The sand specs for building California style greens weren’t exactly followed during construction of the Shell Landing Golf Course at Gautier, MS, in 1999 and 2000.

Toby Thornton, who became the Shell Landing Golf Course superintendent in mid 2010, notes that a lot of problems in holding moisture and nutrients were due to that diversion from the specs.

“They had been putting massive amounts of water on the greens before I got here (about 2 ½ years ago) and hadn’t been able to hold anything in the root zone,” Thornton says. During his first summer at Shell Landing, the greens were hand-watered. This made them a little bit better but certainly not anywhere good enough.

 

“I didn’t have a lot of information to go by and was trying to do some new things,” he says of the first summer. “I mean, I  tried everything.”

Finally after not being able to develop the greens that he wanted, it became obvious to Thornton that the profile of the greens had to change. With that determination, he then worked with Agromax, a producer of custom aggregates and a distributor of DAKOTA, fertilizers and chemicals for the golf and sports turf industries in the Central Gulf Coast. They developed a topdressing that would promote retention of both moisture and nutrients, while adding an organic fertilizer.
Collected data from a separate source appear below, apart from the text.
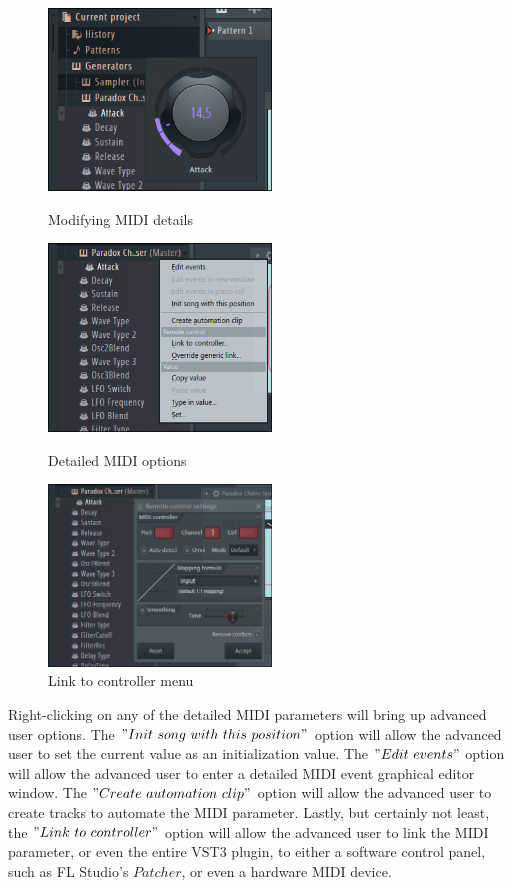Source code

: \documentclass[a4paper,12pt]{report}
\begin{document}
\begin{figure} \centering
\includegraphics[width=16em]{ModifyingDetailedMIDI.png}
    \caption{Modifying MIDI details}     \label{fig:ModifyingDetailedMIDI}
    \includegraphics[width=16em]{ExtraOptions01.png}
    \caption{Detailed MIDI options}     \label{fig:ExtraOptions01}
    \includegraphics[width=16em]{ExtraOptions02.png}
    \caption{Link to controller menu}     \label{fig:ExtraOptions02}
    \end{figure}

Right-clicking on any of the detailed MIDI parameters will bring up advanced user options. The $"Init\ song\ with\ this\ position"$ option will allow the advanced user to set the current value as an initialization value. The $"Edit\ events"$ option will allow the advanced user to enter a detailed MIDI event graphical editor window. The $"Create\ automation\ clip"$ option will allow the advanced user to create tracks to automate the MIDI parameter. Lastly, but certainly not least, the $"Link\ to\ controller"$ option will allow the advanced user to link the MIDI parameter, or even the entire VST3 plugin, to either a software control panel, such as FL Studio's $Patcher$, or even a hardware MIDI device.
\end{document}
“Toby wanted better moisture control and nutrient retention in the root zone of the California style greens,” Jeff Cornelson of Agromax says. “Those greens were leaching and drying out too rapidly. After a couple of topdressing applications, Toby has turned some troubled greens into some that are much easier to manage and maintain. They are becoming some of the best in my four-state service region.”

Blended at Agromax’s plant in Foley and shipped to Shell Landing, the topdressing featured 20% DAKOTA Peat in the sand to improve the water and nutrient relationship in the root zone. In the blend, too, was an appropriate amount of the organic fertilizer Sustane.

“I really worked the material down in those greens,” Thornton says. “Since then, we’ve really turned the corner on how much we’ve had to water and how we’ve been able to hold the nutrients. I’m not totally out of the woods yet but I have definitely started to change the profile of the greens. The roots have gotten a lot better and we’ve been able to reduce our water usage by about a third.

“We have all around better playability. I’m really happy with what we’ve been able to do,” he says of the 18-hole championship golf course that was designed by Davis Love III and is located on waterfront of the Gulf of Mexico. “We’ve been very aggressive. Most of it we are doing 80/20, but when I went and did some of it by hand, I was even doing it at 65/35.” More work is planned in spring 2013, Thornton says. “DAKOTA™ has really helped us out.”